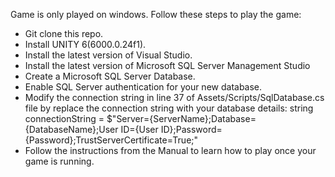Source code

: Game is only played on windows. Follow these steps to play the game:
* Git clone this repo.
* Install UNITY 6(6000.0.24f1).
* Install the latest version of Visual Studio.
* Install the latest version of Microsoft SQL Server Management Studio
* Create a Microsoft SQL Server Database.
* Enable SQL Server authentication for your new database.
* Modify the connection string in line 37 of Assets/Scripts/SqlDatabase.cs file by replace the connection string with your database details: string connectionString = $"Server={ServerName};Database={DatabaseName};User ID={User ID};Password={Password};TrustServerCertificate=True;"
* Follow the instructions from the Manual to learn how to play once your game is running.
━━━
» **WORK REQUIRED**
Lines from the one holding "Game is only" through the last line of the material are to be repeated exactly; no other lines belong in the answer.

» **EXERCISE RESPONSE**
: Game is only played on windows. Follow these steps to play the game:
* Git clone this repo.
* Install UNITY 6(6000.0.24f1).
* Install the latest version of Visual Studio.
* Install the latest version of Microsoft SQL Server Management Studio
* Create a Microsoft SQL Server Database.
* Enable SQL Server authentication for your new database.
* Modify the connection string in line 37 of Assets/Scripts/SqlDatabase.cs file by replace the connection string with your database details: string connectionString = $"Server={ServerName};Database={DatabaseName};User ID={User ID};Password={Password};TrustServerCertificate=True;"
* Follow the instructions from the Manual to learn how to play once your game is running.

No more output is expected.